[Opening INPUT FOR THIS TASK section]
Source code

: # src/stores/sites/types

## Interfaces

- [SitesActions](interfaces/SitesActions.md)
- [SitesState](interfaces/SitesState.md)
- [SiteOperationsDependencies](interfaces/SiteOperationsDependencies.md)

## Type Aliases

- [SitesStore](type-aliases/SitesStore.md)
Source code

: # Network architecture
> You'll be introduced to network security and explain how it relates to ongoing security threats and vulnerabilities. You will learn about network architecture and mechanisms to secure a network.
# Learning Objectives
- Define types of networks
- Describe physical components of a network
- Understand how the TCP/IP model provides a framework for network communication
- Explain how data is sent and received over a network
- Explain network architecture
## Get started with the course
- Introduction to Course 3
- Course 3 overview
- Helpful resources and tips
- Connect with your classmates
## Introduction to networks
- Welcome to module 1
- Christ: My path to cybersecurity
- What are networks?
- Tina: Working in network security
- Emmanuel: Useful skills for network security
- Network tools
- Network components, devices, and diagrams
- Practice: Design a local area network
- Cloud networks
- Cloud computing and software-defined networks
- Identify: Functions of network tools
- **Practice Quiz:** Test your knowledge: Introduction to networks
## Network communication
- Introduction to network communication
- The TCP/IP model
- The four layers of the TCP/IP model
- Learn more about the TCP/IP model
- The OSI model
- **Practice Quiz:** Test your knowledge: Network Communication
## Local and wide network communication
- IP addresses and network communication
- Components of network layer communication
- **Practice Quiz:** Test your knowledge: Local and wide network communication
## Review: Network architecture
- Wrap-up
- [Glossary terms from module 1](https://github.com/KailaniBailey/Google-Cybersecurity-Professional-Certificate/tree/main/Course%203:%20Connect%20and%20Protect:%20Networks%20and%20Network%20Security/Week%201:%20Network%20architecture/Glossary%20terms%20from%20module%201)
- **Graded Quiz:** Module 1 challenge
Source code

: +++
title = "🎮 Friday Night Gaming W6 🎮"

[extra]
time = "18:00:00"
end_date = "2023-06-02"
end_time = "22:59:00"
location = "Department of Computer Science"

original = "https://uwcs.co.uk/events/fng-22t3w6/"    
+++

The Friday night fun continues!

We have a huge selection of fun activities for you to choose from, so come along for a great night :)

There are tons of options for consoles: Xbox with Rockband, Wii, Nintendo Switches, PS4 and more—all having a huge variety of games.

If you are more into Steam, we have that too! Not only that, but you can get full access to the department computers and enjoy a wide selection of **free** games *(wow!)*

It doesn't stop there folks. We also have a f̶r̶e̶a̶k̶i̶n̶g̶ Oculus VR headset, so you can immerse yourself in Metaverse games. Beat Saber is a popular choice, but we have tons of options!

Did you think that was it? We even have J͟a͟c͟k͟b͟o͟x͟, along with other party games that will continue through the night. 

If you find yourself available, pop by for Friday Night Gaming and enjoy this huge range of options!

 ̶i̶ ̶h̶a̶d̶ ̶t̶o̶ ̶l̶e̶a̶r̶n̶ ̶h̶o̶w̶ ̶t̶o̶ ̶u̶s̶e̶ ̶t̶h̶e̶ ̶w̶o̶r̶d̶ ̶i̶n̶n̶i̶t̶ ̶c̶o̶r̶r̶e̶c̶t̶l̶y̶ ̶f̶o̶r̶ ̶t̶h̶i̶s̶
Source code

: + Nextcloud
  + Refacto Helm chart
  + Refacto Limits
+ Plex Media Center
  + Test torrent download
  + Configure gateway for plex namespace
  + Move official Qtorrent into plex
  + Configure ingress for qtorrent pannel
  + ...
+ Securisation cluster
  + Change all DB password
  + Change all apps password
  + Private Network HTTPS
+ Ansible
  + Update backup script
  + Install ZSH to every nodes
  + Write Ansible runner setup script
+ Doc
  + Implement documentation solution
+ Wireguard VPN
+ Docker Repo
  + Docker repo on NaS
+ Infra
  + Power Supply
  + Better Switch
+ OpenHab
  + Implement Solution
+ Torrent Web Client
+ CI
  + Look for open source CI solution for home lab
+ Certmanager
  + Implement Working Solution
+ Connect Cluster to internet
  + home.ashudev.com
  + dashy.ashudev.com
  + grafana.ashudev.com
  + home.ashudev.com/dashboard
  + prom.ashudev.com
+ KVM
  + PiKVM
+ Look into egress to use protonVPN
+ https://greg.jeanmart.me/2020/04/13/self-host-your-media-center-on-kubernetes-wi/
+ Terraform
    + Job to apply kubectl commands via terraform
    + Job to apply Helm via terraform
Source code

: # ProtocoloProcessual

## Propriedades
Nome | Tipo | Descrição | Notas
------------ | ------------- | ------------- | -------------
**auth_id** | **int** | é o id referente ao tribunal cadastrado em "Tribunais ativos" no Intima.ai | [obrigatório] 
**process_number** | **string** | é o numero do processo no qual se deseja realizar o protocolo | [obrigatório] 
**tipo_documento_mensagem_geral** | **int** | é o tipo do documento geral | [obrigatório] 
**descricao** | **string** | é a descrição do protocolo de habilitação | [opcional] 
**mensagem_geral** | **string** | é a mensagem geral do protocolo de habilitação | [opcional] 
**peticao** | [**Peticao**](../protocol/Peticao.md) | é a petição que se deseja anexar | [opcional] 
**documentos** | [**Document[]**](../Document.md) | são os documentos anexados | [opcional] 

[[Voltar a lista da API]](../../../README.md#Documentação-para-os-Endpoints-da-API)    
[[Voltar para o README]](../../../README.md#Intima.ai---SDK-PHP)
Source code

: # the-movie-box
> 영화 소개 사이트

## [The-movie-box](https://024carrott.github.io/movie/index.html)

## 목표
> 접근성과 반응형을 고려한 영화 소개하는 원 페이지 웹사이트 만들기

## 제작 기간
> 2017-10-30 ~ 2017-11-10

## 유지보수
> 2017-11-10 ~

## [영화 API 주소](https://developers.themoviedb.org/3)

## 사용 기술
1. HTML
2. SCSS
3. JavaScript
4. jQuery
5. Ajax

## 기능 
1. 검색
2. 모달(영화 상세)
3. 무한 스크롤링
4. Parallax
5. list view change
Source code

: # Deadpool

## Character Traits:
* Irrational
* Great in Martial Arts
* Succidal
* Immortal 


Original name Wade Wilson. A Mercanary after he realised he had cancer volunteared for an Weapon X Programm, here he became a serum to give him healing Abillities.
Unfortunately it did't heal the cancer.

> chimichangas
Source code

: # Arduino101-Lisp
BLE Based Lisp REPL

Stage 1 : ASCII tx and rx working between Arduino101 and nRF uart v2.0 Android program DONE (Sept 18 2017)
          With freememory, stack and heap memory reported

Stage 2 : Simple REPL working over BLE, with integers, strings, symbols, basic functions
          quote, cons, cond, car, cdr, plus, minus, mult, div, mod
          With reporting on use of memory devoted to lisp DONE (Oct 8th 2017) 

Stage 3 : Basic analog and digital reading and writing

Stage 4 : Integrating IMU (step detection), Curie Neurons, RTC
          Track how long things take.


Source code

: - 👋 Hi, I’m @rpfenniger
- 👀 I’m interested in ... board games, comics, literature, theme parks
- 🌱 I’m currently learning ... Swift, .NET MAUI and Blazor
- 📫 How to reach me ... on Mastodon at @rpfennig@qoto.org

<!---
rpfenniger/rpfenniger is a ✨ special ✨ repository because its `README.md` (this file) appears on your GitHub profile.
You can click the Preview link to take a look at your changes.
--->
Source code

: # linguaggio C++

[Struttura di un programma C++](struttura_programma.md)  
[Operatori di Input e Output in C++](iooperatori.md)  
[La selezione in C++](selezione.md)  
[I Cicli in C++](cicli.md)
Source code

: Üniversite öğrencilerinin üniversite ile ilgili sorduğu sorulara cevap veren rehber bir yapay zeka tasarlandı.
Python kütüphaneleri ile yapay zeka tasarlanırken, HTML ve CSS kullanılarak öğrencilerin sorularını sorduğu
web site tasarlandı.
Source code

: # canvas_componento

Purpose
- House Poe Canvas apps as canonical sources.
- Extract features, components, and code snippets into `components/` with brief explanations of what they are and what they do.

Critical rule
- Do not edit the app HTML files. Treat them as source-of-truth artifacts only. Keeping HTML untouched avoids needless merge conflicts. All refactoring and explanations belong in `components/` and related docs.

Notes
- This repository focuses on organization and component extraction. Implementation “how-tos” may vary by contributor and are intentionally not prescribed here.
[Closing INPUT FOR THIS TASK section]
• PROMPT: How many lines in the entries contain the string "memory"? Give the number only.

• YOUR SOLUTION: 2